This one-note-struck
of all my recent talk
about my rage and sorrow
at how humans suborn
all the machinations of Evil
and take each other for pawns
to be moved at will
in games huge and tiny
can be grating, I know.
It grates on me as well.
I wake up raw most days
and on the other days it’s not long
before I am drawn to picking at
the new scabs and nearly-healed scars
of my previous wounds.
I have them always on my mind.
I feel them festering and itching on my skin.
I taste them, dark and sour, in my mouth.
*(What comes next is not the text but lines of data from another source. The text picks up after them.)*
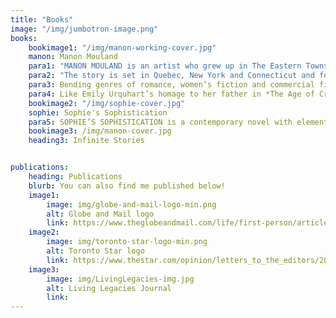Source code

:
 ```yaml
---
title: "Books"
image: "/img/jumbotron-image.png"
books:
    bookimage1: "/img/manon-working-cover.jpg"
    manon: Manon Mouland
    para1: "MANON MOULAND is an artist who grew up in The Eastern Townships of Quebec, raised by a single Dad. Her longing for a larger family creates a confounding rootlessness and contributes to her insecurity. When her father dies she learns that she does indeed have family when a second cousin shows up at his funeral. He becomes the object of her misguided love as she later learns he is actually her half brother."
    para2: "The story is set in Quebec, New York and Connecticut and follows Manon through her mid-twenties, during major changes in her life. She is transformed over this period by experiencing some of her greatest sorrows and fulfilling her greatest dreams. From small town loner and frustrated artist to a recognized talent and philanthropist, and she is embraced by a new acquired family. Readers glimpse into the mind of an artist, experience her passions, and see how Manon, with a cast of characters around her, including several lovers, emerges as a grounded and confident woman."
    para3: Bending genres of romance, women’s fiction and commercial fiction, this is a twist on the ‘male quest’ story. Scenes are painted with rich description, placing the reader into the spaces that Manon occupies. The story is laced with references to art, enriching the reader with an appreciation of it from an artist’s point of view. 
    para4: Like Emily Urquhart’s homage to her father in *The Age of Creativity* and Margaret Atwood’s coming of age story about an artist in *Cat’s Eye*, *Manon Mouland* illuminates the process of making art and exposes the artist’s soul.
    bookimage2: "/img/sophie-cover.jpg"
    sophie: Sophie's Sophistication
    para5: SOPHIE’S SOPHISTICATION is a contemporary novel with elements as bizarre as the obsession of HH Humbert in Lolita; the pathos of Philip Carey in Of Human Bondage; the nymphomaniacal sexuality of Sabina in Delta of Venus and even the unlikely relationship of Anastasia Steele and Christian Grey in Fifty Shades of Grey. Sophie oozes an innocent sensuality that makes her irresistible to male and female readers alike.
    bookimage3: /img/manon-cover.jpg
    heading3: Infinite Stories


publications: 
    heading: Publications
    blurb: You can also find me published below!
    image1: 
        image: img/globe-and-mail-logo-min.png
        alt: Globe and Mail logo
        link: https://www.theglobeandmail.com/life/first-person/article-ive-discovered-the-true-gift-of-this-dreary-bleary-month/
    image2: 
        image: img/toronto-star-logo-min.png
        alt: Toronto Star logo
        link: https://www.thestar.com/opinion/letters_to_the_editors/2016/05/01/electronics-without-ethics-is-not-progress.html
    image3: 
        image: img/LivingLegacies-img.jpg
        alt: Living Legacies Journal
        link: 
---
```

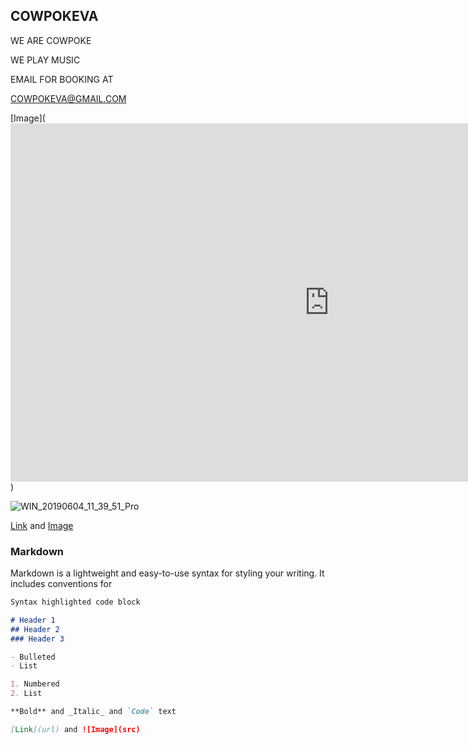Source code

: ## COWPOKEVA

WE ARE COWPOKE

WE PLAY MUSIC

EMAIL FOR BOOKING AT

COWPOKEVA@GMAIL.COM


[Image](<iframe width="1019" height="573" src="https://www.youtube.com/embed/eppiVEbUGgk" title="YouTube video player" frameborder="0" allow="accelerometer; autoplay; clipboard-write; encrypted-media; gyroscope; picture-in-picture" allowfullscreen></iframe>)



![WIN_20190604_11_39_51_Pro](https://user-images.githubusercontent.com/85310685/120712828-22e91480-c48f-11eb-9144-7e8b8ff10373.jpg)

[Link](https://www.youtube.com/results?search_query=cowpokeva) and [Image](src)










### Markdown

Markdown is a lightweight and easy-to-use syntax for styling your writing. It includes conventions for

```markdown
Syntax highlighted code block

# Header 1
## Header 2
### Header 3

- Bulleted
- List

1. Numbered
2. List

**Bold** and _Italic_ and `Code` text

[Link](url) and ![Image](src)
```
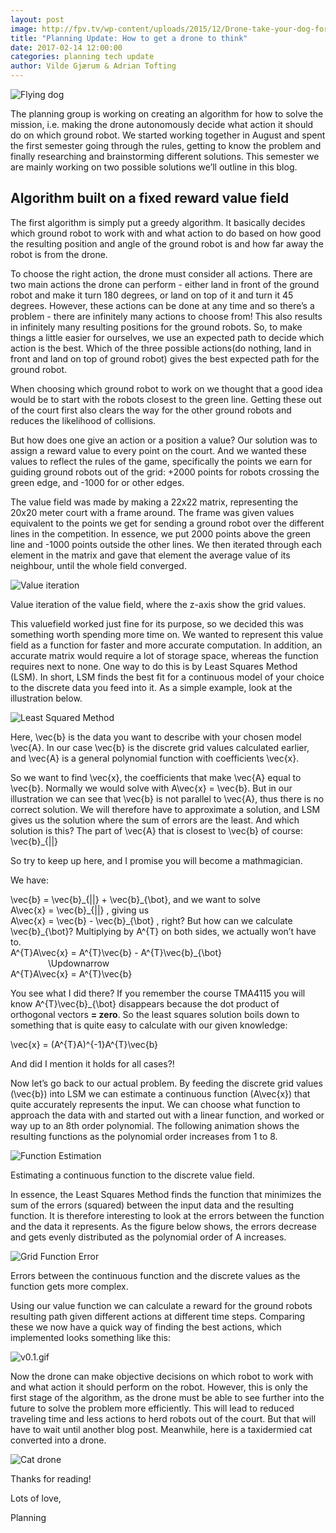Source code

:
 ```yaml
---
layout: post
image: http://fpv.tv/wp-content/uploads/2015/12/Drone-take-your-dog-for-a-walk.jpg
title: "Planning Update: How to get a drone to think"
date: 2017-02-14 12:00:00
categories: planning tech update
author: Vilde Gjærum & Adrian Tofting
---
```


![Flying dog](http://fpv.tv/wp-content/uploads/2015/12/Drone-take-your-dog-for-a-walk.jpg)

The planning group is working on creating an algorithm for how to solve the mission, i.e. making the drone autonomously decide what action it should do on which ground robot. We started working together in August and spent the first semester going through the rules, getting to know the problem and finally researching and brainstorming different solutions. This semester we are mainly working on two possible solutions we’ll outline in this blog.

Algorithm built on a fixed reward value field
-------------------------------------------
The first algorithm is simply put a greedy algorithm. It basically decides which ground robot to work with and what action to do based on how good the resulting position and angle of the ground robot is and how far away the robot is from the drone.

To choose the right action, the drone must consider all actions. There are two main actions the drone can perform - either land in front of the ground robot and make it turn 180 degrees, or land on top of it and turn it 45 degrees. However, these actions can be done at any time and so there’s a problem - there are infinitely many actions to choose from! This also results in infinitely many resulting positions for the ground robots. So, to make things a little easier for ourselves, we use an expected path to decide which action is the best. Which of the three possible actions(do nothing, land in front and land on top of ground robot) gives the best expected path for the ground robot.

When choosing which ground robot to work on we thought that a good idea would be to start with the robots closest to the green line. Getting these out of the court first also clears the way for the other ground robots and reduces the likelihood of collisions.

But how does one give an action or a position a value? Our solution was to assign a reward value to every point on the court. And we wanted these values to reflect the rules of the game, specifically the points we earn for guiding ground robots out of the grid: +2000 points for robots crossing the green edge, and -1000 for or other edges. 

The value field was made by making a 22x22 matrix, representing the 20x20 meter court with a frame around. The frame was given values equivalent to the points we get for sending a ground robot over the different lines in the competition. In essence, we put 2000 points above the green line and -1000 points outside the other lines. We then iterated through each element in the matrix and gave that element the average value of its neighbour, until the whole field converged.

![Value iteration](/public/assets/planning-update-1/value-iteration.gif)
<figcaption>Value iteration of the value field, where the z-axis show the grid values.</figcaption>

This valuefield worked just fine for its purpose, so we decided this was something worth spending more time on. We wanted to represent this value field as a function for faster and more accurate computation. In addition, an accurate matrix would require a lot of storage space, whereas the function requires next to none.
One way to do this is by Least Squares Method (LSM). In short, LSM finds the best fit for a continuous model of your choice to the discrete data you feed into it. As a simple example, look at the illustration below.

![Least Squared Method](/public/assets/planning-update-1/lsm-illustration.jpg)

Here, <tex>\\vec{b}</tex> is the data you want to describe with your chosen model <tex>\\vec{A}</tex>.
In our case <tex>\\vec{b}</tex> is the discrete grid values calculated earlier, and <tex>\\vec{A}</tex> is a general polynomial function with coefficients <tex>\\vec{x}</tex>.

So we want to find <tex>\\vec{x}</tex>, the coefficients that make <tex>\\vec{A}</tex> equal to <tex>\\vec{b}</tex>. Normally we would solve with <tex>A\\vec{x} = \\vec{b}</tex>. But in our illustration we can see that <tex>\\vec{b}</tex> is not parallel to <tex>\\vec{A}</tex>, thus there is no correct solution. We will therefore have to approximate a solution, and LSM gives us the solution where the sum of errors are the least. And which solution is this? The part of <tex>\\vec{A}</tex> that is closest to <tex>\\vec{b}</tex> of course: <tex>\\vec{b}_{||}</tex>

So try to keep up here, and I promise you will become a mathmagician.

We have:

<tex>\\vec{b} = \\vec{b}\_{||} + \\vec{b}\_{\\bot}</tex>, and we want to solve  
<tex>A\\vec{x} = \\vec{b}\_{||}</tex> , giving us  
<tex>A\\vec{x} = \\vec{b} - \\vec{b}\_{\\bot}</tex> , right? But how can we calculate <tex>\\vec{b}\_{\\bot}</tex>? Multiplying by <tex>A^{T}</tex> on both sides, we actually won’t have to.  
<tex>A^{T}A\\vec{x} = A^{T}\\vec{b} - A^{T}\\vec{b}\_{\\bot}</tex>  
<tex style="margin-left: 60px">\\Updownarrow</tex>  
<tex>A^{T}A\\vec{x} = A^{T}\\vec{b}</tex>

You see what I did there? If you remember the course TMA4115 you will know <tex>A^{T}\\vec{b}\_{\\bot}</tex> disappears because the dot product of orthogonal vectors **= zero**. So the least squares solution boils down to something that is quite easy to calculate with our given knowledge:

<tex>\\vec{x} = (A^{T}A)^{-1}A^{T}\\vec{b}</tex>

And did I mention it holds for all cases?!

Now let’s go back to our actual problem. By feeding the discrete grid values (<tex>\\vec{b}</tex>) into LSM we can estimate a continuous function (<tex>A\\vec{x}</tex>) that quite accurately represents the input. We can choose what function to approach the data with and started out with a linear function, and worked or way up to an 8th order polynomial. The following animation shows the resulting functions as the polynomial order increases from 1 to 8.


![Function Estimation](/public/assets/planning-update-1/function-estimation.gif)
<figcaption>Estimating a continuous function to the discrete value field.</figcaption>

In essence, the Least Squares Method finds the function that minimizes the sum of the errors (squared) between the input data and the resulting function. It is therefore interesting to look at the errors between the function and the data it represents. As the figure below shows, the errors decrease and gets evenly distributed as the polynomial order of A increases.

![Grid Function Error](/public/assets/planning-update-1/grid-func-error.gif)
<figcaption>Errors between the continuous function and the discrete values as the function gets more complex.</figcaption>

Using our value function we can calculate a reward for the ground robots resulting path given different actions at different time steps. Comparing these we now have a quick way of finding the best actions, which implemented looks something like this:

![v0.1.gif](/public/assets/planning-update-1/v0.1.gif)

Now the drone can make objective decisions on which robot to work with and what action it should perform on the robot. However, this is only the first stage of the algorithm, as the drone must be able to see further into the future to solve the problem more efficiently. This will lead to reduced traveling time and less actions to herd robots out of the court. But that will have to wait until another blog post. Meanwhile, here is a taxidermied cat converted into a drone.

![Cat drone](http://i.giphy.com/h5NXof7XfEYHm.gif)

Thanks for reading! 

Lots of love,

Planning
You don’t know how much I would prefer
to speak only of my garden
filled with midsummer close-to-ripeness,
or of hours of simplicity watching my cat,
or of the peace in lying with my love
long hours in a just-enough-room bed.
I speak of these things often in my head;
I feel them often in my skin;
I long for them to be all that’s in my mouth.
But all that daily joy
quickly fails and swiftly pales
when I move from acknowledging it
in the moment I feel it to using it
to hide from what looms Beyond.
I have a voice, not for me,
but for others. I was not born
to talk to myself. It falls to me
to speak, even if it is poor speech,
even if it is faltering, even when it’s
Wrong — a bad tack taken
in a run toward Right — how will I know
unless I take it and hear it and choose
the correction? So I speak and speak
on all that roiling cloud of Evil out there,
over the hill, coming toward me,
toward us all. I speak of those
it has already taken, of those
fighting not to be swallowed.
I speak of it always in my head.
I feel it raising the hair on my skin.
I long to one day put its taste out of my mouth.